*WHAT IS EXPECTED:*
Work out how many lines of this material hold the word "koreyst". Write only that number.

*STORED DATA:*
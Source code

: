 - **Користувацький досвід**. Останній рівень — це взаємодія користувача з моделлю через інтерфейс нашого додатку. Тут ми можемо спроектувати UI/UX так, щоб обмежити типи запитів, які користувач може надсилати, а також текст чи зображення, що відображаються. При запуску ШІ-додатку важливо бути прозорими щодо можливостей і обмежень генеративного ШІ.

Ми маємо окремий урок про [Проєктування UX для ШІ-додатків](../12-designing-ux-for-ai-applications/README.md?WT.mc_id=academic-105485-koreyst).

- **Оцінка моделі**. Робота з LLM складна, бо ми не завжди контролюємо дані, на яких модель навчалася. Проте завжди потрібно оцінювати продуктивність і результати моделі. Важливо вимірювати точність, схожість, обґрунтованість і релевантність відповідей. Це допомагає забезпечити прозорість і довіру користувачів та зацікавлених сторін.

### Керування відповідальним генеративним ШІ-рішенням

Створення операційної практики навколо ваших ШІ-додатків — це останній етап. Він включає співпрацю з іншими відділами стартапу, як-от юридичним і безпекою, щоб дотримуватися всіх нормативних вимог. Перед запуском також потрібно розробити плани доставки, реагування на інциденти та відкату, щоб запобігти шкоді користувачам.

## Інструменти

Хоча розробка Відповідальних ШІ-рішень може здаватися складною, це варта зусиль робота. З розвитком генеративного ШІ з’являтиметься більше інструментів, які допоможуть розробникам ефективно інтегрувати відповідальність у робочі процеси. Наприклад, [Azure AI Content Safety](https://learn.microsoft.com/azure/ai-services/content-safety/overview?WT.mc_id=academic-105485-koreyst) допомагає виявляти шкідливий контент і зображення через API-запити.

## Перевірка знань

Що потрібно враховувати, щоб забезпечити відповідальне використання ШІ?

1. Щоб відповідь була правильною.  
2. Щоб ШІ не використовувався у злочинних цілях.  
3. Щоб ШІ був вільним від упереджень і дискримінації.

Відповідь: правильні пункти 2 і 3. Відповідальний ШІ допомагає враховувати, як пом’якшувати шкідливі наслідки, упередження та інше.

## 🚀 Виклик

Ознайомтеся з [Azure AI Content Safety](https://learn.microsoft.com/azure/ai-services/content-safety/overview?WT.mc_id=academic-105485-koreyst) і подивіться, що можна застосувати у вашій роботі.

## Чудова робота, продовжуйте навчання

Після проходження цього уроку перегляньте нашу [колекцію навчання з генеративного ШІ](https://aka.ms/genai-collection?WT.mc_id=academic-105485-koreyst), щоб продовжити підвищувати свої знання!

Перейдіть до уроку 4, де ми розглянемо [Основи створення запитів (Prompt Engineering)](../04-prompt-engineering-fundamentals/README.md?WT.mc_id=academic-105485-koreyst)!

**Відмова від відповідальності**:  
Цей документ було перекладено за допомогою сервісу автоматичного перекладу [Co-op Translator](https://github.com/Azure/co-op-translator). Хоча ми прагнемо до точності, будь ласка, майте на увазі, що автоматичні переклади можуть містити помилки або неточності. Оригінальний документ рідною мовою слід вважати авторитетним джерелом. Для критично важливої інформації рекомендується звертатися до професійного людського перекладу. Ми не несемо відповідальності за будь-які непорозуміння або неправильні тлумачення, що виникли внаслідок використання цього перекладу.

*EXERCISE RESPONSE:*
5